Groß und furchtsam sahen die blauen Kinderaugen auf den Mann, der eben das Strandhaus betrat. Er polterte auf schweren Schuhen herein und schlug laut die Tür hinter sich zu.
Florence verhielt sich ganz still. Sie hatte Angst, wahnsinnige Angst. Doch sie bemühte sich, diese zu verbergen. Leise sprach sie den Kindern immer wieder Mut zu.
Einen Tag und eine Nacht lang ging das schon so. Florence hatte regungslos all die Stunden auf ein und demselben Fleck verharrt, hatte es nicht einmal gewagt, sich zu bewegen, aus Angst, die Kleinen könnten erwachen. Mit hellwachen Sinnen hatte sie auf jeden Laut gelauscht, der aus der Dunkelheit zu ihr gedrungen war. Denn der Mann hatte sich im Nebenraum zum Schlafen hingelegt. Die Verbindungstür hatte er weit offen gelassen, die Ausgangstür hingegen verschlossen. Und die Fenster hatte er sorgfältig verriegelt.

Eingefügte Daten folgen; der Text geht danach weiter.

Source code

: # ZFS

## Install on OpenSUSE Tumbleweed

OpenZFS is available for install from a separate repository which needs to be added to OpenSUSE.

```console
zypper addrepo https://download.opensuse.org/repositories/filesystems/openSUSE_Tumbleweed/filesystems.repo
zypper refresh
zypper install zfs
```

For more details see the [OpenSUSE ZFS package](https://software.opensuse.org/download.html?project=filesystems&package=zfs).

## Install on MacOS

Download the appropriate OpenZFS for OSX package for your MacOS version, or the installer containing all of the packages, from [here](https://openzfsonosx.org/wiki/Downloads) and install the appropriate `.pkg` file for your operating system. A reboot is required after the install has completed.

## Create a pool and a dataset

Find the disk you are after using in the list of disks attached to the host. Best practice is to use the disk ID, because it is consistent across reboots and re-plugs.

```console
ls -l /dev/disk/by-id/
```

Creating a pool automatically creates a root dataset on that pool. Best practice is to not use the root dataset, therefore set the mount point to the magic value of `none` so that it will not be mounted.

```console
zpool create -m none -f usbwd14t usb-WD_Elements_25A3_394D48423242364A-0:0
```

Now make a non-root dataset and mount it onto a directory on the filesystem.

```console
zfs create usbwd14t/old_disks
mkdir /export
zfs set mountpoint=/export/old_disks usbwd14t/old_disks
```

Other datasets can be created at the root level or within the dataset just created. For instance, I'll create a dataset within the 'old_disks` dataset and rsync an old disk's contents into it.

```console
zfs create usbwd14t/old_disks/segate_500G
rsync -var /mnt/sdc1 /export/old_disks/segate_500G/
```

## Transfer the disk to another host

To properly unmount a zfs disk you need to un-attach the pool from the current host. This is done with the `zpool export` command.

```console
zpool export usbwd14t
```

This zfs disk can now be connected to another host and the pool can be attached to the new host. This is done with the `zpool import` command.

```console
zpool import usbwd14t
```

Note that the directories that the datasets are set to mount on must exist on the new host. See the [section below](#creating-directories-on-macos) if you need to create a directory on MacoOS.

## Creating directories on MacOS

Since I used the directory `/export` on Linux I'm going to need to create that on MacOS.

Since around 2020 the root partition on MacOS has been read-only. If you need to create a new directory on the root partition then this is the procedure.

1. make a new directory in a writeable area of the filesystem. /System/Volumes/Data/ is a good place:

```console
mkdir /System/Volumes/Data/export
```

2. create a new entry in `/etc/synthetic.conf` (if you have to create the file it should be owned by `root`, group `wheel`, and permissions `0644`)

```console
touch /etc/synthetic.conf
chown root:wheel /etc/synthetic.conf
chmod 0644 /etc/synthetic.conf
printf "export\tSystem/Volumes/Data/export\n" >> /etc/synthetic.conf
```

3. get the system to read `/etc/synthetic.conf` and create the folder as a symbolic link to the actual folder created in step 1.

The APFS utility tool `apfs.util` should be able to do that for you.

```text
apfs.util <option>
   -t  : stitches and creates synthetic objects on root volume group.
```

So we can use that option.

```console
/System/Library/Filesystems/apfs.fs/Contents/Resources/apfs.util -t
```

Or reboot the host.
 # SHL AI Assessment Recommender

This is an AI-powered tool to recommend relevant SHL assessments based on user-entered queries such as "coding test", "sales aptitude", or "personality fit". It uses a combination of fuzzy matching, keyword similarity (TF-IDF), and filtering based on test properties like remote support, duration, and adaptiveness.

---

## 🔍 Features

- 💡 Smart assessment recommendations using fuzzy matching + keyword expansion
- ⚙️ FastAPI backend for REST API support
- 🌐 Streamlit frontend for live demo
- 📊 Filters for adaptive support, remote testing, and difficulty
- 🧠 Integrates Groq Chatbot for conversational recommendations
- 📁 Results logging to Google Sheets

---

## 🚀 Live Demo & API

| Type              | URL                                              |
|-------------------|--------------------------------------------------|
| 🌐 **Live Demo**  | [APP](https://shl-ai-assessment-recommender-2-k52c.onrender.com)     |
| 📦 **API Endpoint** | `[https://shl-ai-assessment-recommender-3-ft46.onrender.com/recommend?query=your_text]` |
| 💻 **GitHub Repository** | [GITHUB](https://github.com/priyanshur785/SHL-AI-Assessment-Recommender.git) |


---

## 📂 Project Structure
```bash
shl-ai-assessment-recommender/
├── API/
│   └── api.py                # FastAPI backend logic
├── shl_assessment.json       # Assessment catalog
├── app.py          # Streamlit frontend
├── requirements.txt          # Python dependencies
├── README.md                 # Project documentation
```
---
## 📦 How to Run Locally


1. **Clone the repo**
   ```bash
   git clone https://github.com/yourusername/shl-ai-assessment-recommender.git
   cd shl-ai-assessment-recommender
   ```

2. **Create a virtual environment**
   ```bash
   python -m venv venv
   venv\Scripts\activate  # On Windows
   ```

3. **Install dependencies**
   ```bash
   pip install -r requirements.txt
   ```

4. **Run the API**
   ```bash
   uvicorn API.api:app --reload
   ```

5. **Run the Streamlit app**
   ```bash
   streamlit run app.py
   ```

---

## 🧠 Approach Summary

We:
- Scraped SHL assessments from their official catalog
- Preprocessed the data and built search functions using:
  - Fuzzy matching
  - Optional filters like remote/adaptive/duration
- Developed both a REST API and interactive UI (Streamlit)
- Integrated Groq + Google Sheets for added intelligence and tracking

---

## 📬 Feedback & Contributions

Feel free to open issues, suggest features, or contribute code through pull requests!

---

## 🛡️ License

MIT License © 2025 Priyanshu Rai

Auch jetzt drangen nur wenige Strahlen fahlen Lichts durch die Ritzen. Wie lange würden sie hier noch ausharren müssen?, fragte sich Florence. Ausharren ohne Lebensmittel, ohne Getränke, ohne Hoffnung?
Dany und Sanny waren erstaunlich brav. Sehr rasch schienen sie begriffen zu haben, dass sie sich in einer ausweglosen Situation befanden. Sie weinten nicht, sie jammerten nicht. Still und ohne zu klagen fügten sie sich ins Unvermeidliche.
Florence sah sofort, dass der Fremde denkbar schlechter Laune war, als er den Raum betrat. Sein Gesicht war noch finsterer, noch dichter waren seine dunklen Brauen zusammengezogen.
Mehrmals musste sich Florence räuspern, ehe sie krächzend sprechen konnte. Ihr Hals war von der trockenen Luft ganz ausgedörrt.